Als je informatie op verschillende manieren aanbiedt, worden je leerlingen niet alleen goed geïnformeerd, het maakt hen ook vindingrijk. Hoe leer je hen informatie beter verwerken en hun leerproces zelf aansturen?
Richtlijn 4: Verschillende zintuigen aanspreken
- Bied leerinhouden op verschillende manieren aan. Zo kunnen leerlingen kiezen hoe ze die best kunnen verwerken.
- Versterk het leerproces door informatie via twee zintuigen te laten binnenkomen, bijvoorbeeld door iets tegelijk te laten horen en zien (de ‘Dual Channel Theory’). Bied alternatieven aan voor auditieve en visuele informatie, zodat beide kanalen elkaar aanvullen. Youtube staat vol filmpjes met uitleg die je leerlingen of jijzelf kunnen opzoeken en benutten.
- Je kan eventueel ook zelf een filmpje maken of een podcast inspreken. Dat kan met een smartphone of fototoestel of een digitale werkvorm. Er bestaan tal van apps en tools zoals Nearpod, EDpuzzle, PlayPosit , ShowMe, PodcastFactory, Screencast-o-matic… Gebruik alleen werkvormen die passen bij jouw mogelijkheden en die van je leerlingen. Een werkvorm is geen doel op zich. Vraag eventueel ondersteuning aan collega’s of leerlingen die sterk zijn in digitaal leren.
Richtlijn 5: Structuur bieden en verduidelijken
- Verduidelijk de woordenschat en symbolen die je gebruikt. Zo kunnen alle leerlingen de informatie verwerken en vaardigheden aanleren. Onduidelijke woorden, symbolen, zinnen of structuren kunnen het leerproces van je leerlingen namelijk sterk hinderen.

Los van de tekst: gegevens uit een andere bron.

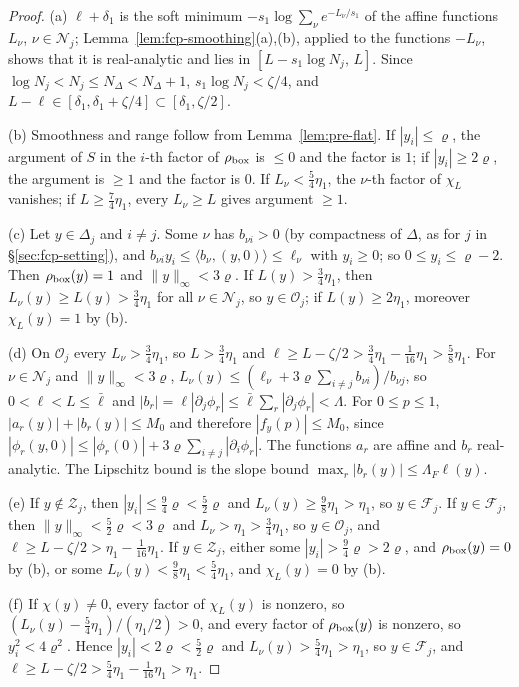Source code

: \begin{proof}
(a) $\ell+\delta_1$ is the soft minimum $-s_1\log\sum_\nu e^{-L_\nu/s_1}$ of the affine functions $L_\nu$, $\nu\in\mathcal N_j$;
Lemma~\ref{lem:fcp-smoothing}(a),(b), applied to the functions $-L_\nu$, shows that it is real-analytic and lies in
$[L-s_1\log N_j,\,L]$. Since $\log N_j<N_j\le N_\Delta<N_\Delta+1$, $s_1\log N_j<\zeta/4$, and $L-\ell\in[\delta_1,\delta_1+\zeta/4]\subset[\delta_1,\zeta/2]$.

(b) Smoothness and range follow from Lemma~\ref{lem:pre-flat}. If $|y_i|\le\varrho$, the argument of $S$ in the $i$-th
factor of $\rho_{\rm box}$ is $\le0$ and the factor is $1$; if $|y_i|\ge2\varrho$, the argument is $\ge1$ and the factor is $0$.
If $L_\nu<\frac54\eta_1$, the $\nu$-th factor of $\chi_L$ vanishes; if $L\ge\frac74\eta_1$, every $L_\nu\ge L$ gives argument $\ge1$.

(c) Let $y\in\Delta_j$ and $i\ne j$. Some $\nu$ has $b_{\nu i}>0$ (by compactness of $\Delta$, as for $j$ in
\S\ref{sec:fcp-setting}), and $b_{\nu i}y_i\le\langle b_\nu,(y,0)\rangle\le\ell_\nu$ with $y_i\ge0$; so $0\le y_i\le\varrho-2$. Then
$\rho_{\rm box}(y)=1$ and $\|y\|_\infty<3\varrho$. If $L(y)>\frac34\eta_1$, then $L_\nu(y)\ge L(y)>\frac34\eta_1$ for all $\nu\in\mathcal N_j$,
so $y\in\mathcal O_j$; if $L(y)\ge2\eta_1$, moreover $\chi_L(y)=1$ by (b).

(d) On $\mathcal O_j$ every $L_\nu>\frac34\eta_1$, so $L>\frac34\eta_1$ and $\ell\ge L-\zeta/2>\frac34\eta_1-\frac1{16}\eta_1>\frac58\eta_1$. For
$\nu\in\mathcal N_j$ and $\|y\|_\infty<3\varrho$, $L_\nu(y)\le(\ell_\nu+3\varrho\sum_{i\ne j}b_{\nu i})/b_{\nu j}$, so $0<\ell<L\le\bar\ell$ and
$|b_r|=\ell|\partial_j\phi_r|\le\bar\ell\sum_r|\partial_j\phi_r|<\Lambda$. For $0\le p\le1$, $|a_r(y)|+|b_r(y)|\le M_0$ and therefore $|f_y(p)|\le M_0$, since
$|\phi_r(y,0)|\le|\phi_r(0)|+3\varrho\sum_{i\ne j}|\partial_i\phi_r|$. The functions $a_r$ are affine and $b_r$ real-analytic. The Lipschitz
bound is the slope bound $\max_r|b_r(y)|\le\Lambda_F\ell(y)$.

(e) If $y\notin\mathcal Z_j$, then $|y_i|\le\frac94\varrho<\frac52\varrho$ and $L_\nu(y)\ge\frac98\eta_1>\eta_1$, so $y\in\mathcal F_j$. If
$y\in\mathcal F_j$, then $\|y\|_\infty<\frac52\varrho<3\varrho$ and $L_\nu>\eta_1>\frac34\eta_1$, so $y\in\mathcal O_j$, and
$\ell\ge L-\zeta/2>\eta_1-\frac1{16}\eta_1$. If $y\in\mathcal Z_j$, either some $|y_i|>\frac94\varrho>2\varrho$, and $\rho_{\rm box}(y)=0$ by (b),
or some $L_\nu(y)<\frac98\eta_1<\frac54\eta_1$, and $\chi_L(y)=0$ by (b).

(f) If $\chi(y)\ne0$, every factor of $\chi_L(y)$ is nonzero, so $(L_\nu(y)-\frac54\eta_1)/(\eta_1/2)>0$, and every factor of
$\rho_{\rm box}(y)$ is nonzero, so $y_i^2<4\varrho^2$. Hence $|y_i|<2\varrho<\frac52\varrho$ and $L_\nu(y)>\frac54\eta_1>\eta_1$, so
$y\in\mathcal F_j$, and $\ell\ge L-\zeta/2>\frac54\eta_1-\frac1{16}\eta_1>\eta_1$.
\end{proof}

- Vraag feedback aan je leerlingen om je instructie en leermaterialen nog begrijpelijker te maken.
- Illustreer informatie op verschillende manieren, zodat leerlingen de leerinhoud beter begrijpen.
- Geluidsfragmenten kunnen je les tot leven brengen en het inzicht verhogen. Wie bijvoorbeeld een vogelgids openslaat, merkt dat de beschrijving ‘een meeuw krijst’ nog geen idee geeft van hoe dat klinkt.
- Ook afbeeldingen hebben een grote kracht om dingen te verduidelijken. Eén afbeelding van een walrus zegt vaak meer dan de lange zinnen die het dier beschrijven.
- Een filmpje over de waterkringloop blijft allicht beter hangen dan een toelichting in woorden alleen.
Richtlijn 6: Inzicht bevorderen
- Veranker kennis steviger door ze aan voorkennis te koppelen.
- Begin een les met een opfrissing van wat eerder al aan bod kwam.
- Pols bij de start van een schooljaar naar wat je leerlingen voordien al gedaan hebben of test hun voorkennis (zonder punten) om dat te weten te komen.
- Bepaalde voorkennis kan je activeren door er steeds een zelfde terugkerend symbool, kleur of plaatje aan te koppelen.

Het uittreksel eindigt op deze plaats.